# Film Genre Classification by Script Dialog Analysis

The dataset compiled by Cristian Danescu-Niculescu-Mizil, assistant professor at the department of information science of the Cornell University, offers structured data reflecting the dialog corpus of 617 movies, additional meta information about them, such as title, genres, IMDB votes and rating, as well as details from every character intervening in the movie: name, gender, character’s importance according to the position in the credits. This dataset can be found here:  http://www.cs.cornell.edu/~cristian/Cornell_Movie-Dialogs_Corpus.html

This data allows us to build a language model by processing the dialogs contained in the corpus, we hope to discern patterns that will allow us, for example, to predict the details of an unknown movie character given his or her lines in the script. Other possible applications would be classifying a new movie by genres by inputting the conversations.

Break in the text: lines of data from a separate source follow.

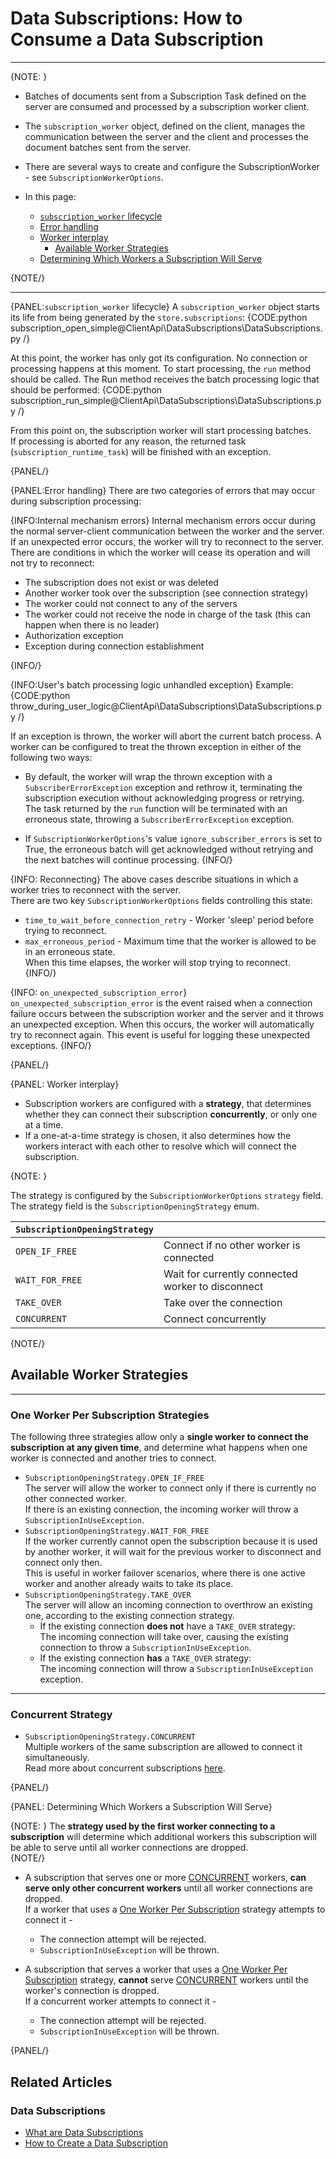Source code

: # Data Subscriptions: How to Consume a Data Subscription

---

{NOTE: }

* Batches of documents sent from a Subscription Task defined on the server are 
  consumed and processed by a subscription worker client.  
* The `subscription_worker` object, defined on the client, manages the communication 
  between the server and the client and processes the document batches sent from the server.  
* There are several ways to create and configure the SubscriptionWorker - see `SubscriptionWorkerOptions`.  

* In this page:
  * [`subscription_worker` lifecycle](../../../client-api/data-subscriptions/consumption/how-to-consume-data-subscription#subscription_worker-lifecycle)  
  * [Error handling](../../../client-api/data-subscriptions/consumption/how-to-consume-data-subscription#error-handling)  
  * [Worker interplay](../../../client-api/data-subscriptions/consumption/how-to-consume-data-subscription#worker-interplay)  
     * [Available Worker Strategies](../../../client-api/data-subscriptions/consumption/how-to-consume-data-subscription#available-worker-strategies)  
  * [Determining Which Workers a Subscription Will Serve](../../../client-api/data-subscriptions/consumption/how-to-consume-data-subscription#determining-which-workers-a-subscription-will-serve)  

{NOTE/}

---

{PANEL:`subscription_worker` lifecycle}
A `subscription_worker` object starts its life from being generated by the `store.subscriptions`:
{CODE:python subscription_open_simple@ClientApi\DataSubscriptions\DataSubscriptions.py /}

At this point, the worker has only got its configuration. No connection or processing happens at this moment. 
To start processing, the `run` method should be called. The Run method receives the batch processing logic that should be performed:
{CODE:python subscription_run_simple@ClientApi\DataSubscriptions\DataSubscriptions.py /}

From this point on, the subscription worker will start processing batches.  
If processing is aborted for any reason, the returned task (`subscription_runtime_task`) 
will be finished with an exception.  

{PANEL/}


{PANEL:Error handling}
There are two categories of errors that may occur during subscription processing:

{INFO:Internal mechanism errors}
Internal mechanism errors occur during the normal server-client communication between the worker and the server.  
If an unexpected error occurs, the worker will try to reconnect to the server.  
There are conditions in which the worker will cease its operation and will not try to reconnect:  

* The subscription does not exist or was deleted  
* Another worker took over the subscription (see connection strategy)
* The worker could not connect to any of the servers
* The worker could not receive the node in charge of the task (this can happen when there is no leader)
* Authorization exception
* Exception during connection establishment

{INFO/}

{INFO:User's batch processing logic unhandled exception}
Example:
{CODE:python throw_during_user_logic@ClientApi\DataSubscriptions\DataSubscriptions.py /}

If an exception is thrown, the worker will abort the current batch process. 
A worker can be configured to treat the thrown exception in either of the following two ways:  

* By default, the worker will wrap the thrown exception with a `SubscriberErrorException` exception 
  and rethrow it, terminating the subscription execution without acknowledging progress or retrying.  
  The task returned by the `run` function will be terminated with an erroneous state, throwing 
  a `SubscriberErrorException` exception.  

* If `SubscriptionWorkerOptions`'s value `ignore_subscriber_errors` is set to True, the erroneous 
  batch will get acknowledged without retrying and the next batches will continue processing. 
{INFO/}

{INFO: Reconnecting}
The above cases describe situations in which a worker tries to reconnect with the server.  
There are two key `SubscriptionWorkerOptions` fields controlling this state:

* `time_to_wait_before_connection_retry` - Worker 'sleep' period before trying to reconnect.  
* `max_erroneous_period` - Maximum time that the worker is allowed to be in an erroneous state.  
  When this time elapses, the worker will stop trying to reconnect.  
{INFO/}

{INFO: `on_unexpected_subscription_error`}
`on_unexpected_subscription_error` is the event raised when a connection failure occurs 
between the subscription worker and the server and it throws an unexpected exception. 
When this occurs, the worker will automatically try to reconnect again. This event is 
useful for logging these unexpected exceptions.
{INFO/}

{PANEL/}

{PANEL: Worker interplay}

* Subscription workers are configured with a **strategy**, that determines whether 
  they can connect their subscription **concurrently**, or only one at a time.  
* If a one-at-a-time strategy is chosen, it also determines how the workers 
  interact with each other to resolve which will connect the subscription.  

{NOTE: }

The strategy is configured by the `SubscriptionWorkerOptions` `strategy` field.  
The strategy field is the `SubscriptionOpeningStrategy` enum.  

| `SubscriptionOpeningStrategy` | |
| ------------- | ------------- |
| `OPEN_IF_FREE` | Connect if no other worker is connected |
| `WAIT_FOR_FREE` | Wait for currently connected worker to disconnect |
| `TAKE_OVER` | Take over the connection |
| `CONCURRENT` | Connect concurrently |

{NOTE/}

## Available Worker Strategies

---

### One Worker Per Subscription Strategies 

The following three strategies allow only a **single worker to connect 
the subscription at any given time**, and determine what happens when one 
worker is connected and another tries to connect.  

* `SubscriptionOpeningStrategy.OPEN_IF_FREE`  
  The server will allow the worker to connect only if there is currently 
  no other connected worker.  
  If there is an existing connection, the incoming worker will throw a 
  `SubscriptionInUseException`.  
* `SubscriptionOpeningStrategy.WAIT_FOR_FREE`  
  If the worker currently cannot open the subscription because it is used 
  by another worker, it will wait for the previous worker to disconnect and 
  connect only then.  
  This is useful in worker failover scenarios, where there is one active 
  worker and another already waits to take its place.  
* `SubscriptionOpeningStrategy.TAKE_OVER`  
  The server will allow an incoming connection to overthrow an existing one, 
  according to the existing connection strategy.  
   * If the existing connection **does not** have a `TAKE_OVER` strategy:  
     The incoming connection will take over, causing the existing 
     connection to throw a `SubscriptionInUseException`.  
   * If the existing connection **has** a `TAKE_OVER` strategy:  
     The incoming connection will throw a `SubscriptionInUseException` exception.  

---

### Concurrent Strategy 

* `SubscriptionOpeningStrategy.CONCURRENT`  
  Multiple workers of the same subscription are allowed to connect it simultaneously.  
  Read more about concurrent subscriptions [here](../../../client-api/data-subscriptions/concurrent-subscriptions).  

{PANEL/}

{PANEL: Determining Which Workers a Subscription Will Serve}

{NOTE: }
The **strategy used by the first worker connecting to a subscription** will determine 
which additional workers this subscription will be able to serve until all worker connections
are dropped.  
{NOTE/}

* A subscription that serves one or more [CONCURRENT](../../../client-api/data-subscriptions/consumption/how-to-consume-data-subscription#concurrent-strategy) 
  workers, **can serve only other concurrent workers** until all worker connections are dropped.  
  If a worker that uses a [One Worker Per Subscription](../../../client-api/data-subscriptions/consumption/how-to-consume-data-subscription#one-worker-per-subscription-strategies) 
  strategy attempts to connect it -  
   * The connection attempt will be rejected.  
   * `SubscriptionInUseException` will be thrown.  

* A subscription that serves a worker that uses a
  [One Worker Per Subscription](../../../client-api/data-subscriptions/consumption/how-to-consume-data-subscription#one-worker-per-subscription-strategies) 
  strategy, **cannot** serve 
  [CONCURRENT](../../../client-api/data-subscriptions/consumption/how-to-consume-data-subscription#concurrent-strategy) 
  workers until the worker's connection is dropped.  
  If a concurrent worker attempts to connect it -  
   * The connection attempt will be rejected.  
   * `SubscriptionInUseException` will be thrown.  

{PANEL/}

## Related Articles  

### Data Subscriptions  

- [What are Data Subscriptions](../../../client-api/data-subscriptions/what-are-data-subscriptions)  
- [How to Create a Data Subscription](../../../client-api/data-subscriptions/creation/how-to-create-data-subscription)  
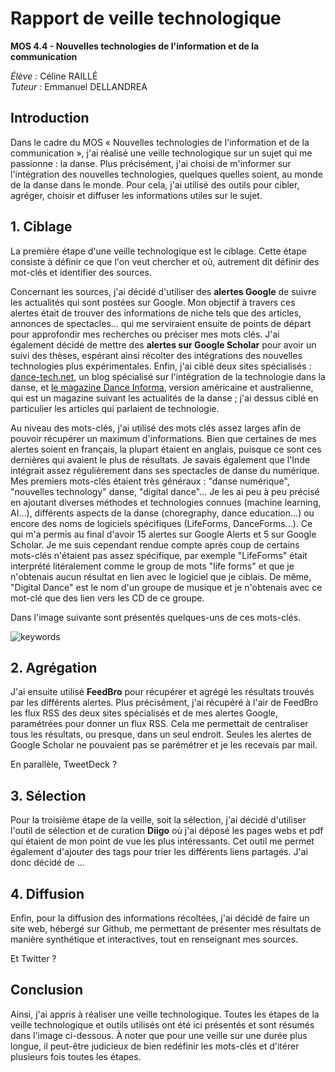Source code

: # Rapport de veille technologique

**MOS 4.4 - Nouvelles technologies de l'information et de la communication**

*Élève :* Céline RAILLÉ<br/>
*Tuteur :* Emmanuel DELLANDREA


## Introduction

Dans le cadre du MOS « Nouvelles technologies de l'information et de la communication », j'ai réalisé une veille technologique sur un sujet qui me passionne : la danse. Plus précisément, j'ai choisi de m'informer sur l'intégration des nouvelles technologies, quelques quelles soient, au monde de la danse dans le monde. Pour cela, j'ai utilisé des outils pour cibler, agréger, choisir et diffuser les informations utiles sur le sujet.


## 1. Ciblage

La première étape d'une veille technologique est le ciblage. Cette étape consiste à définir ce que l'on veut chercher et où, autrement dit définir des mot-clés et identifier des sources.

Concernant les sources, j'ai décidé d'utiliser des **alertes Google** de suivre les actualités qui sont postées sur Google. Mon objectif à travers ces alertes était de trouver des informations de niche tels que des articles, annonces de spectacles... qui me serviraient ensuite de points de départ pour approfondir mes recherches ou préciser mes mots clés. J'ai également décidé de mettre des **alertes sur Google Scholar** pour avoir un suivi des thèses, espérant ainsi récolter des intégrations des nouvelles technologies plus expérimentales. Enfin, j'ai ciblé deux sites spécialisés : [dance-tech.net](https://www.dance-tech.net/profiles/blog/list), un blog spécialisé sur l'intégration de la technologie dans la danse, et [le magazine Dance Informa](https://www.danceinforma.com/), version américaine et australienne, qui est un magazine suivant les actualités de la danse ; j'ai dessus ciblé en particulier les articles qui parlaient de technologie.

Au niveau des mots-clés, j'ai utilisé des mots clés assez larges afin de pouvoir récupérer un maximum d'informations. Bien que certaines de mes alertes soient en français, la plupart étaient en anglais, puisque ce sont ces dernières qui avaient le plus de résultats. Je savais également que l'Inde intégrait assez régulièrement dans ses spectacles de danse du numérique. Mes premiers mots-clés étaient très généraux : "danse numérique", "nouvelles technology" danse, "digital dance"... Je les ai peu à peu précisé en ajoutant diverses méthodes et technologies connues (machine learning, AI...), différents aspects de la danse (choregraphy, dance education...) ou encore des noms de logiciels spécifiques (LifeForms, DanceForms...). Ce qui m'a permis au final d'avoir 15 alertes sur Google Alerts et 5 sur Google Scholar. Je me suis cependant rendue compte après coup de certains mots-clés n'étaient pas assez spécifique, par exemple "LifeForms" était interprété litéralement comme le group de mots "life forms" et que je n'obtenais aucun résultat en lien avec le logiciel que je ciblais. De même, "Digital Dance" est le nom d'un groupe de musique et je n'obtenais avec ce mot-clé que des lien vers les CD de ce groupe.

Dans l'image suivante sont présentés quelques-uns de ces mots-clés.

![keywords](https://www.zupimages.net/up/22/10/cd3n.png)


## 2. Agrégation

J'ai ensuite utilisé **FeedBro** pour récupérer et agrégé les résultats trouvés par les différents alertes. Plus précisément, j'ai récupéré à l'air de FeedBro les flux RSS des deux sites spécialisés et de mes alertes Google, paramétrées pour donner un flux RSS. Cela me permettait de centraliser tous les résultats, ou presque, dans un seul endroit. Seules les alertes de Google Scholar ne pouvaient pas se parémétrer et je les recevais par mail.

En parallèle, TweetDeck ?

## 3. Sélection

Pour la troisième étape de la veille, soit la sélection, j'ai décidé d'utiliser l'outil de sélection et de curation **Diigo** où j'ai déposé les pages webs et pdf qui étaient de mon point de vue les plus intéressants. Cet outil me permet également d'ajouter des tags pour trier les différents liens partagés. J'ai donc décidé de ...


## 4. Diffusion

Enfin, pour la diffusion des informations récoltées, j'ai décidé de faire un site web, hébergé sur Github, me permettant de présenter mes résultats de manière synthétique et interactives, tout en renseignant mes sources.

Et Twitter ?


## Conclusion

Ainsi, j'ai appris à réaliser une veille technologique. Toutes les étapes de la veille technologique et outils utilisés ont été ici présentés et sont résumés dans l'image ci-dessous. À noter que pour une veille sur une durée plus longue, il peut-être judicieux de bien redéfinir les mots-clés et d'itérer plusieurs fois toutes les étapes.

These are two possibilities derived from learning from the available corpus, if time allows it, we can even augment the existing data structure to infer more insights, i.e. relationship between characters, etc..

### Import third party libraries

In [29]:
%matplotlib inline
import re
import matplotlib
import numpy as np
import matplotlib.pyplot as plt
import pandas as pd
from sklearn.model_selection import train_test_split
from sklearn.feature_extraction.text import TfidfVectorizer
from sklearn.naive_bayes import MultinomialNB
from sklearn.metrics import accuracy_score
from sklearn.multiclass import OneVsRestClassifier
from nltk.corpus import stopwords
stop_words = set(stopwords.words('english'))
from sklearn.svm import LinearSVC
from sklearn.linear_model import LogisticRegression
from sklearn.pipeline import Pipeline

import pandas as pd


### Transform original txt files into CSV

The dataset offered by Cristian Cornell are 4 different txt files: `movie_titles_metadata.txt`, `movie_lines.txt`, `movie_conversations.txt` and `movie_characters_metadata.txt`. To make it easier to work with the data, we will transform them into CSV files.

In [79]:
def csv_convert(filepath, header):
    with open(filepath, 'r', errors='ignore') as f:
        lines = f.readlines()
        csv = open(filepath.replace(".txt", ".csv"),"w+")
        csv.write("%s\n" %(",".join(header)))
        
        for line in lines:
            lineArray = line.split(" +++$+++ ")
            
            if "LineIDs" in header:
                lineArray[3] = '"' + lineArray[3].replace("\n", "") + '"\n'
            
            if "Line" in header:
                lineArray[4] = '"' + lineArray[4].replace('"', "'").replace("\n", "") + '"\n'

            if "Movie Title" in header:
                lineArray[3] = '"' + lineArray[3] + '"'
                
            if "Title" in header:
                lineArray[1] = '"' + lineArray[1] + '"'
                
            if "Genres" in header:
                lineArray[5] = '"' + lineArray[5].replace("\n", "") + '"\n'
                
            line = ",".join(lineArray)
            
            csv.write(line)
        
        csv.close()
    f.close()

header = ["ID", "Name", "Movie ID", "Movie Title", "Gender", "Relevance"]
csv_convert("data/train/movie_characters_metadata.txt", header)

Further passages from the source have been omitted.